== Information ==
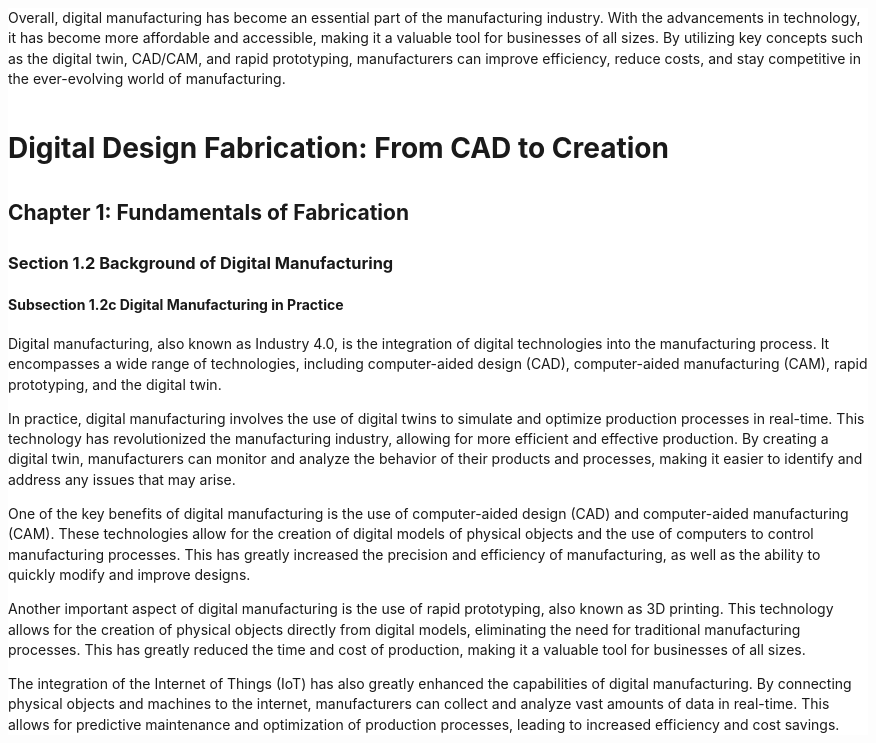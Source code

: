 

Overall, digital manufacturing has become an essential part of the manufacturing industry. With the advancements in technology, it has become more affordable and accessible, making it a valuable tool for businesses of all sizes. By utilizing key concepts such as the digital twin, CAD/CAM, and rapid prototyping, manufacturers can improve efficiency, reduce costs, and stay competitive in the ever-evolving world of manufacturing.





# Digital Design Fabrication: From CAD to Creation



## Chapter 1: Fundamentals of Fabrication



### Section 1.2 Background of Digital Manufacturing



#### Subsection 1.2c Digital Manufacturing in Practice



Digital manufacturing, also known as Industry 4.0, is the integration of digital technologies into the manufacturing process. It encompasses a wide range of technologies, including computer-aided design (CAD), computer-aided manufacturing (CAM), rapid prototyping, and the digital twin.



In practice, digital manufacturing involves the use of digital twins to simulate and optimize production processes in real-time. This technology has revolutionized the manufacturing industry, allowing for more efficient and effective production. By creating a digital twin, manufacturers can monitor and analyze the behavior of their products and processes, making it easier to identify and address any issues that may arise.



One of the key benefits of digital manufacturing is the use of computer-aided design (CAD) and computer-aided manufacturing (CAM). These technologies allow for the creation of digital models of physical objects and the use of computers to control manufacturing processes. This has greatly increased the precision and efficiency of manufacturing, as well as the ability to quickly modify and improve designs.



Another important aspect of digital manufacturing is the use of rapid prototyping, also known as 3D printing. This technology allows for the creation of physical objects directly from digital models, eliminating the need for traditional manufacturing processes. This has greatly reduced the time and cost of production, making it a valuable tool for businesses of all sizes.



The integration of the Internet of Things (IoT) has also greatly enhanced the capabilities of digital manufacturing. By connecting physical objects and machines to the internet, manufacturers can collect and analyze vast amounts of data in real-time. This allows for predictive maintenance and optimization of production processes, leading to increased efficiency and cost savings.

== Prompt ==
The exact lines of the material above starting at the one that contains "In practice, digital" and ending at the one that contains "One of the key" are what to retype; leave out everything else.

== Exercise response ==
In practice, digital manufacturing involves the use of digital twins to simulate and optimize production processes in real-time. This technology has revolutionized the manufacturing industry, allowing for more efficient and effective production. By creating a digital twin, manufacturers can monitor and analyze the behavior of their products and processes, making it easier to identify and address any issues that may arise.



One of the key benefits of digital manufacturing is the use of computer-aided design (CAD) and computer-aided manufacturing (CAM). These technologies allow for the creation of digital models of physical objects and the use of computers to control manufacturing processes. This has greatly increased the precision and efficiency of manufacturing, as well as the ability to quickly modify and improve designs.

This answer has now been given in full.